> [YOUR INSTRUCTIONS]:
The required output is the line with "## Conclusion" through the final line of the entries, each one exactly as it stands.

━━━━━ INPUT FOR THIS TASK ━━━━━

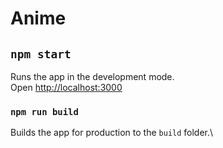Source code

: # Anime

## `npm start`
Runs the app in the development mode.\
Open [http://localhost:3000](http://localhost:3000)

### `npm run build`
Builds the app for production to the `build` folder.\


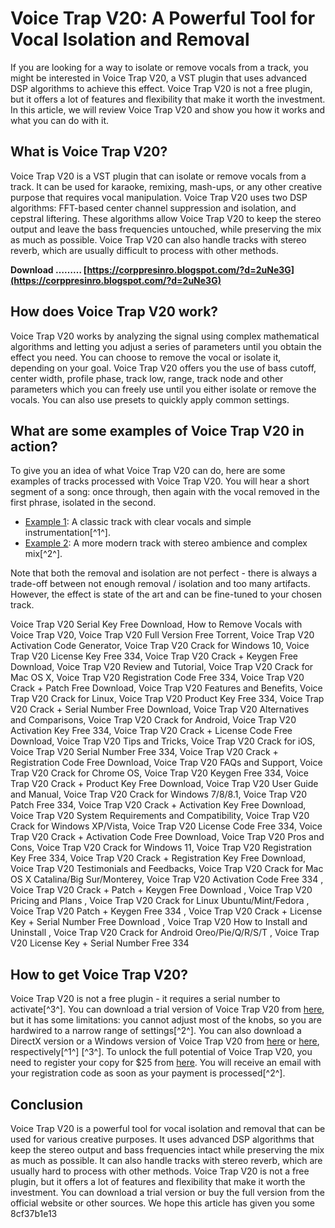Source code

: 
 
# Voice Trap V20: A Powerful Tool for Vocal Isolation and Removal
 
If you are looking for a way to isolate or remove vocals from a track, you might be interested in Voice Trap V20, a VST plugin that uses advanced DSP algorithms to achieve this effect. Voice Trap V20 is not a free plugin, but it offers a lot of features and flexibility that make it worth the investment. In this article, we will review Voice Trap V20 and show you how it works and what you can do with it.
 
## What is Voice Trap V20?
 
Voice Trap V20 is a VST plugin that can isolate or remove vocals from a track. It can be used for karaoke, remixing, mash-ups, or any other creative purpose that requires vocal manipulation. Voice Trap V20 uses two DSP algorithms: FFT-based center channel suppression and isolation, and cepstral liftering. These algorithms allow Voice Trap V20 to keep the stereo output and leave the bass frequencies untouched, while preserving the mix as much as possible. Voice Trap V20 can also handle tracks with stereo reverb, which are usually difficult to process with other methods.
 
**Download ……… [https://corppresinro.blogspot.com/?d=2uNe3G](https://corppresinro.blogspot.com/?d=2uNe3G)**


 
## How does Voice Trap V20 work?
 
Voice Trap V20 works by analyzing the signal using complex mathematical algorithms and letting you adjust a series of parameters until you obtain the effect you need. You can choose to remove the vocal or isolate it, depending on your goal. Voice Trap V20 offers you the use of bass cutoff, center width, profile phase, track low, range, track node and other parameters which you can freely use until you either isolate or remove the vocals. You can also use presets to quickly apply common settings.
 
## What are some examples of Voice Trap V20 in action?
 
To give you an idea of what Voice Trap V20 can do, here are some examples of tracks processed with Voice Trap V20. You will hear a short segment of a song: once through, then again with the vocal removed in the first phrase, isolated in the second.
 
- [Example 1](https://4download.net/101-voice-trap-full-version.html): A classic track with clear vocals and simple instrumentation[^1^].
- [Example 2](http://www.cloneensemble.com/vt_main.htm): A more modern track with stereo ambience and complex mix[^2^].

Note that both the removal and isolation are not perfect - there is always a trade-off between not enough removal / isolation and too many artifacts. However, the effect is state of the art and can be fine-tuned to your chosen track.
 
Voice Trap V20 Serial Key Free Download,  How to Remove Vocals with Voice Trap V20,  Voice Trap V20 Full Version Free Torrent,  Voice Trap V20 Activation Code Generator,  Voice Trap V20 Crack for Windows 10,  Voice Trap V20 License Key Free 334,  Voice Trap V20 Crack + Keygen Free Download,  Voice Trap V20 Review and Tutorial,  Voice Trap V20 Crack for Mac OS X,  Voice Trap V20 Registration Code Free 334,  Voice Trap V20 Crack + Patch Free Download,  Voice Trap V20 Features and Benefits,  Voice Trap V20 Crack for Linux,  Voice Trap V20 Product Key Free 334,  Voice Trap V20 Crack + Serial Number Free Download,  Voice Trap V20 Alternatives and Comparisons,  Voice Trap V20 Crack for Android,  Voice Trap V20 Activation Key Free 334,  Voice Trap V20 Crack + License Code Free Download,  Voice Trap V20 Tips and Tricks,  Voice Trap V20 Crack for iOS,  Voice Trap V20 Serial Number Free 334,  Voice Trap V20 Crack + Registration Code Free Download,  Voice Trap V20 FAQs and Support,  Voice Trap V20 Crack for Chrome OS,  Voice Trap V20 Keygen Free 334,  Voice Trap V20 Crack + Product Key Free Download,  Voice Trap V20 User Guide and Manual,  Voice Trap V20 Crack for Windows 7/8/8.1,  Voice Trap V20 Patch Free 334,  Voice Trap V20 Crack + Activation Key Free Download,  Voice Trap V20 System Requirements and Compatibility,  Voice Trap V20 Crack for Windows XP/Vista,  Voice Trap V20 License Code Free 334,  Voice Trap V20 Crack + Activation Code Free Download,  Voice Trap V20 Pros and Cons,  Voice Trap V20 Crack for Windows 11,  Voice Trap V20 Registration Key Free 334,  Voice Trap V20 Crack + Registration Key Free Download,  Voice Trap V20 Testimonials and Feedbacks,  Voice Trap V20 Crack for Mac OS X Catalina/Big Sur/Monterey,  Voice Trap V20 Activation Code Free 334 ,  Voice Trap V20 Crack + Patch + Keygen Free Download ,  Voice Trap V20 Pricing and Plans ,  Voice Trap V20 Crack for Linux Ubuntu/Mint/Fedora ,  Voice Trap V20 Patch + Keygen Free 334 ,  Voice Trap V20 Crack + License Key + Serial Number Free Download ,  Voice Trap V20 How to Install and Uninstall ,  Voice Trap V20 Crack for Android Oreo/Pie/Q/R/S/T ,  Voice Trap V20 License Key + Serial Number Free 334
 
## How to get Voice Trap V20?
 
Voice Trap V20 is not a free plugin - it requires a serial number to activate[^3^]. You can download a trial version of Voice Trap V20 from [here](http://www.cloneensemble.com/vt_main.htm), but it has some limitations: you cannot adjust most of the knobs, so you are hardwired to a narrow range of settings[^2^]. You can also download a DirectX version or a Windows version of Voice Trap V20 from [here](https://4download.net/101-voice-trap-full-version.html) or [here](https://free-loops.com/vst-plugin-57.html), respectively[^1^] [^3^]. To unlock the full potential of Voice Trap V20, you need to register your copy for $25 from [here](http://www.cloneensemble.com/vt_main.htm). You will receive an email with your registration code as soon as your payment is processed[^2^].
 
## Conclusion
 
Voice Trap V20 is a powerful tool for vocal isolation and removal that can be used for various creative purposes. It uses advanced DSP algorithms that keep the stereo output and bass frequencies intact while preserving the mix as much as possible. It can also handle tracks with stereo reverb, which are usually hard to process with other methods. Voice Trap V20 is not a free plugin, but it offers a lot of features and flexibility that make it worth the investment. You can download a trial version or buy the full version from the official website or other sources. We hope this article has given you some
 8cf37b1e13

━━━━━

> [TASK OUTPUT]:
## Conclusion
 
Voice Trap V20 is a powerful tool for vocal isolation and removal that can be used for various creative purposes. It uses advanced DSP algorithms that keep the stereo output and bass frequencies intact while preserving the mix as much as possible. It can also handle tracks with stereo reverb, which are usually hard to process with other methods. Voice Trap V20 is not a free plugin, but it offers a lot of features and flexibility that make it worth the investment. You can download a trial version or buy the full version from the official website or other sources. We hope this article has given you some
 8cf37b1e13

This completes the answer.